HLA-G expression in melanomas

ORCID Icon, , , , , , & show all
Pages 330-343 | Received 02 Nov 2020, Accepted 21 Dec 2020, Published online: 11 Jan 2021
 

Abstract

Objective

Human leukocyte antigen G (HLA-G) is a non-classical HLA class I molecule involved in inducing tolerance at the feto-maternal interface and in escape of immune response by tumor cells. The aim of the study is to review the published literature on the expression of HLA-G in malignant melanomas and its clinicopathological and prognostic correlates.

Methods

A systematic search was carried out in electronic databases. Studies dealing with HLA-G expression in surgically-removed human samples were retrieved and analyzed.

Results

Of 1737 retrieved articles, 16 were included.

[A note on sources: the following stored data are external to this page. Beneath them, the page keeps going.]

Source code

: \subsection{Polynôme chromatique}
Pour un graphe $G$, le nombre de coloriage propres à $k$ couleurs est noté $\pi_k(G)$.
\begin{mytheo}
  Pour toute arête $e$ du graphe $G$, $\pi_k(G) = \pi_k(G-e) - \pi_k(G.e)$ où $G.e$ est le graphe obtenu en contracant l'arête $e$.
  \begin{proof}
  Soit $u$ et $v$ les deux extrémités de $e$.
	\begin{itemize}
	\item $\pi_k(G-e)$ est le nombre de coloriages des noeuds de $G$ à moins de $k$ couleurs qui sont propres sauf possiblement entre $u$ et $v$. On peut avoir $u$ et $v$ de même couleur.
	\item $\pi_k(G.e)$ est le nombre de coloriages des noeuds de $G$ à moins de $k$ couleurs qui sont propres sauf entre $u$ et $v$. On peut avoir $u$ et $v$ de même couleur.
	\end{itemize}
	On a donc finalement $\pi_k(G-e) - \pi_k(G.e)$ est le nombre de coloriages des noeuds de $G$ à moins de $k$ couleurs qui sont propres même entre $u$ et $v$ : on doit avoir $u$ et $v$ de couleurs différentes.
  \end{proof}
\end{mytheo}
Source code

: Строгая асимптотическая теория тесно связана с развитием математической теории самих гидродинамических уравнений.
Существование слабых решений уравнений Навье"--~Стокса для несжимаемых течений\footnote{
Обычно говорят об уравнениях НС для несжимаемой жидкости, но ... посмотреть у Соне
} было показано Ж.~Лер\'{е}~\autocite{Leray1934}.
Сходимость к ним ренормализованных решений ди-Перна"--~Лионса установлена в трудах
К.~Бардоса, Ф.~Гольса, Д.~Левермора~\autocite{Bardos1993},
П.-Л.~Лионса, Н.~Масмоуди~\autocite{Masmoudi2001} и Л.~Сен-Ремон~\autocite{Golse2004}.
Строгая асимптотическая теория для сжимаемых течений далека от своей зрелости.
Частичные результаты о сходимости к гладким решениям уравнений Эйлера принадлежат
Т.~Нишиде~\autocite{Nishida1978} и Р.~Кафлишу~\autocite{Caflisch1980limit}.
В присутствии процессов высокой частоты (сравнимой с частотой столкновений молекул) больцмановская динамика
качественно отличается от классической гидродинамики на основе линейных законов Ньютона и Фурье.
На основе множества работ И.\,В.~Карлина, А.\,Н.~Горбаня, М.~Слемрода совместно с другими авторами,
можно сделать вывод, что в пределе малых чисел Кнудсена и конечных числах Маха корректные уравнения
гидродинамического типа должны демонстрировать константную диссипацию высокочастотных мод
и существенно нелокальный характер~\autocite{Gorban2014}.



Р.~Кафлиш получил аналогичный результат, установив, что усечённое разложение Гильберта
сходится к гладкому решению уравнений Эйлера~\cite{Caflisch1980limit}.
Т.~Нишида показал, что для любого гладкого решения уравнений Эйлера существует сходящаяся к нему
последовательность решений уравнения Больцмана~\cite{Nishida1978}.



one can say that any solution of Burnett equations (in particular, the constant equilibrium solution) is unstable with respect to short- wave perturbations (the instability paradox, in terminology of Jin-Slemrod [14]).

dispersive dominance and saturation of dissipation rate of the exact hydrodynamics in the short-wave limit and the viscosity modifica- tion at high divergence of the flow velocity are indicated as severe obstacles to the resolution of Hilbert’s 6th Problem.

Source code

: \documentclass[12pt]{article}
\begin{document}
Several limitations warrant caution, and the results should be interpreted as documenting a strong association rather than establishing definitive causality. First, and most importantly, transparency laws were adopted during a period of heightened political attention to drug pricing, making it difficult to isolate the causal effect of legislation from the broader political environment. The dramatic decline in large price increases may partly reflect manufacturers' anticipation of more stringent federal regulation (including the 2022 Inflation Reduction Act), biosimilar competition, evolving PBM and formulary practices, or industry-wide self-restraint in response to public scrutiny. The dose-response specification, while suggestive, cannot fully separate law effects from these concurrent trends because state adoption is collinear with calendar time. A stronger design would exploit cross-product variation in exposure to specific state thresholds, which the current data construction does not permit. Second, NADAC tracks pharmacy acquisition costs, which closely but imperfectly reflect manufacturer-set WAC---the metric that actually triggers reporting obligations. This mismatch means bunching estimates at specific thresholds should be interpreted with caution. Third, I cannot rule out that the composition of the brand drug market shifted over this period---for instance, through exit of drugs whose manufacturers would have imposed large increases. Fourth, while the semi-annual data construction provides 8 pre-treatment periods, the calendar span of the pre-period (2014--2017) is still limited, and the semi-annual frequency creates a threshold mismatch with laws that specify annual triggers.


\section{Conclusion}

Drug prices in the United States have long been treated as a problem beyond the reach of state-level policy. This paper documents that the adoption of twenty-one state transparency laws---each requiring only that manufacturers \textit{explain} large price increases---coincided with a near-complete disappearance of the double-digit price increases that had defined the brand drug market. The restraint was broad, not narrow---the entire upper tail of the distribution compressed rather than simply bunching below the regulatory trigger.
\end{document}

The main themes regarded HLA-G expression in malignant melanocytic lesions, assessed by immunohistochemistry (IHC), soluble or molecular techniques, and its relationship with clinicopathological features, such as tumor thickness and malignant behavior. Overall significant HLA-G expression was found in 460/843 tumors (55%), and specifically in 251/556 melanomas (45%) evaluated with IHC, in 208/250 cases (83%) examined with soluble methods and in 13/23 melanoma lesions (57%) tested with polymerase chain reaction. Despite the correlation with parameters indicating an aggressive behavior, no studies demonstrated any prognostic value of HLA-G expression. Furthermore, uveal melanomas were constantly negative for this biomarker.

Conclusion

Overall, published data indicate that while HLA-G is involved in the interactions between melanomas and the immune system, it is unlikely to be the only factor to play such a role, therefore making it difficult to designate it as a prognostically relevant molecule. Evidence further suggests that HLA-G is not implicated in the immunobiology of uveal melanomas.

Disclosure of interest

The authors report no conflict of interest.

Ethics approval

No ethical issues are raised by systematic reviews.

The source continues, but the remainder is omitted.